Every once in awhile I’d get my own knock-out in. Like in my 30’s when my kids were little and I was in great shape and I knew I had found the one thing I could do better than anyone else – parent. I KNEW, for the first time in my life that I was really, really good at being a mother. She stayed unconcious for almost an entire decade. Sure, she rolled over from time to time and muttered…but I knocked her upside the head and she shut up again. Bliss.
Then came my forties…and menopause…and my mother living with us and beginning the process of dying (yes, the narcissist)…and my children growing up and becoming self sufficient. Not only did she wake up – but she’d been working out! She was strong! She was powerful! And she was BACK!

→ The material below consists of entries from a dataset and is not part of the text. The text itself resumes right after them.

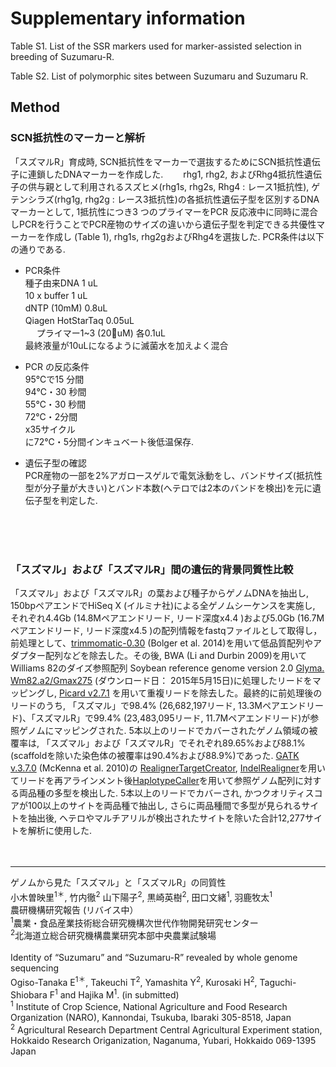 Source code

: # Supplementary information


Table S1. List of the SSR markers used for marker-assisted selection in breeding of Suzumaru-R.

Table S2. List of polymorphic sites between Suzumaru and Suzumaru R.

## Method 
### SCN抵抗性のマーカーと解析 <Br>
「スズマルR」育成時, SCN抵抗性をマーカーで選抜するためにSCN抵抗性遺伝子に連鎖したDNAマーカーを作成した.　　
rhg1, rhg2, およびRhg4抵抗性遺伝子の供与親として利用されるスズヒメ(rhg1s, rhg2s, Rhg4 : レース1抵抗性), ゲテンシラズ(rhg1g, rhg2g : レース3抵抗性)の各抵抗性遺伝子型を区別するDNAマーカーとして, 1抵抗性につき3 つのプライマーをPCR 反応液中に同時に混合しPCRを行うことでPCR産物のサイズの違いから遺伝子型を判定できる共優性マーカーを作成し (Table 1), rhg1s, rhg2gおよびRhg4を選抜した. PCR条件は以下の通りである. 
  
  
* PCR条件 <Br> 
種子由来DNA            1  uL　　 <Br>
10 x buffer           1  uL　　 <Br>
dNTP (10mM)           0.8uL　　 <Br>
Qiagen HotStarTaq     0.05uL　 <Br>　
プライマー1~3 (20uM) 各0.1uL　 <Br>
最終液量が10uLになるように滅菌水を加えよく混合 <Br>


* PCR の反応条件 <Br>
95℃で15 分間　　 <Br>
94℃・30 秒間　　 <Br>
55℃・30 秒間　　 <Br>
72℃・2分間　　 <Br>
x35サイクル    <Br>
に72℃・5分間インキュベート後低温保存. <Br>
  

* 遺伝子型の確認　　 <Br>
PCR産物の一部を2%アガロースゲルで電気泳動をし、バンドサイズ(抵抗性型が分子量が大きい)とバンド本数(へテロでは2本のバンドを検出)を元に遺伝子型を判定した. 
<Br>
  <Br>
    <Br>
      
### 「スズマル」および「スズマルR」間の遺伝的背景同質性比較
「スズマル」および「スズマルR」の葉および種子からゲノムDNAを抽出し, 150bpペアエンドでHiSeq X (イルミナ社)による全ゲノムシーケンスを実施し, それぞれ4.4Gb (14.8Mペアエンドリード, リード深度x4.4 )および5.0Gb (16.7Mペアエンドリード, リード深度x4.5 )の配列情報をfastqファイルとして取得し，前処理として、[trimmomatic-0.30](http://www.usadellab.org/cms/index.php?page=trimmomatic) (Bolger et al. 2014)を用いて低品質配列やアダプター配列などを除去した。その後, BWA (Li and Durbin 2009)を用いてWilliams 82のダイズ参照配列 Soybean reference genome version 2.0 [Glyma. Wm82.a2/Gmax275](http://genome.jgi.doe.gov/pages/dynamicOrganismDownload.jsf?organism=Phytozome#) (ダウンロード日： 2015年5月15日)に処理したリードをマッピングし, [Picard v2.7.1](http://broadinstitute.github.io/picard/) を用いて重複リードを除去した。最終的に前処理後のリードのうち, 「スズマル」で98.4% (26,682,197リード, 13.3Mペアエンドリード)、「スズマルR」で99.4% (23,483,095リード, 11.7Mペアエンドリード)が参照ゲノムにマッピングされた. 5本以上のリードでカバーされたゲノム領域の被覆率は, 「スズマル」および「スズマルR」でそれぞれ89.65%および88.1%(scaffoldを除いた染色体の被覆率は90.4%および88.9%)であった. [GATK v.3.7.0](https://software.broadinstitute.org/gatk/) (McKenna et al. 2010)の [RealignerTargetCreator](https://software.broadinstitute.org/gatk/documentation/tooldocs/3.8-0/org_broadinstitute_gatk_tools_walkers_indels_RealignerTargetCreator.php), [IndelRealigner](https://software.broadinstitute.org/gatk/documentation/tooldocs/3.8-0/org_broadinstitute_gatk_tools_walkers_indels_IndelRealigner.php)を用いてリードを再アラインメント後[HaplotypeCaller](https://software.broadinstitute.org/gatk/documentation/tooldocs/3.8-0/org_broadinstitute_gatk_tools_walkers_haplotypecaller_HaplotypeCaller.php)を用いて参照ゲノム配列に対する両品種の多型を検出した. 5本以上のリードでカバーされ, かつクオリティスコアが100以上のサイトを両品種で抽出し, さらに両品種間で多型が見られるサイトを抽出後, ヘテロやマルチアリルが検出されたサイトを除いた合計12,277サイトを解析に使用した.  
<br>
<br>
***
ゲノムから見た「スズマル」と「スズマルR」の同質性  
小木曽映里<sup>1＊</sup>, 竹内徹<sup>2</sup> 山下陽子<sup>2</sup>, 黒崎英樹<sup>2</sup>, 田口文緒<sup>1</sup>, 羽鹿牧太<sup>1</sup>  
農研機構研究報告 (リバイス中）  
<sup>1</sup>農業・食品産業技術総合研究機構次世代作物開発研究センター  
<sup>2</sup>北海道立総合研究機構農業研究本部中央農業試験場
<br>
<br>
Identity of “Suzumaru” and “Suzumaru-R” revealed by whole genome sequencing  
Ogiso-Tanaka E<sup>1＊</sup>, Takeuchi T<sup>2</sup>, Yamashita Y<sup>2</sup>, Kurosaki H<sup>2</sup>, Taguchi-Shiobara F<sup>1</sup> and Hajika M<sup>1</sup>. (in submitted)  
  <sup>1</sup> Institute of Crop Science, National Agriculture and Food Research Organization (NARO), Kannondai, Tsukuba, Ibaraki 305-8518, Japan  
  <sup>2</sup> Agricultural Research Department Central Agricultural Experiment station, Hokkaido Research Origanization, Naganuma, Yubari, Hokkaido 069-1395 Japan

So I did what any good ACOA would do – I started drinking more and more just to shut the bitch up. Now don’t get me wrong, I always drank in an out of control way so I really have always been an alcoholic, but until she really got to beating up on me I had it under control (yeah…right). However, now that she just wouldn’t shut up, I figured I’d get her drunk and she’d eventually pass out. It worked. She shut up in the evening (her favorite time to go a couple of rounds) and she was too hungover in the morning to really get any good punches in.
Now I’ve been sober two years and boy has she had some fun with me. She’s strong, she’s loud and she just won’t shut up…ever. I am second guessing everything I do. I can’t even pray right. When I pray I think “Don’t pray for THAT! That’s so selfish. God is not going to want to pay your bills – it’s your fault you’re in debt not His.” Or when I try to meditate, “You can’t even meditate right! You’re not supposed to have those thoughts! Clear your mind? Hah! No way.” And let’s not even get started on the extra 50 pounds I gained while trying to shut her up (sometimes carbs work as well as chardonnay you know).
Now I’ve come to the conclusion that I didn’t get sober right (don’t blame me – it was HER idea). That I’m not healing right. That I’m not following some prescribed set of rules designed to get and keep you sober. It’s confusing because I AM sober and I don’t want a drink. I’m honest about missing it sometimes but there’s never a day I think that a cold glass of chardonnay will make ANYTHING better. And everyday I know that I would break not only my own heart but the hearts of my family if I picked up again. So why won’t she just shut the hell up and stop beating me up every frickin chance she gets?
Guess that’s why I’m writing this blog…to figure it out.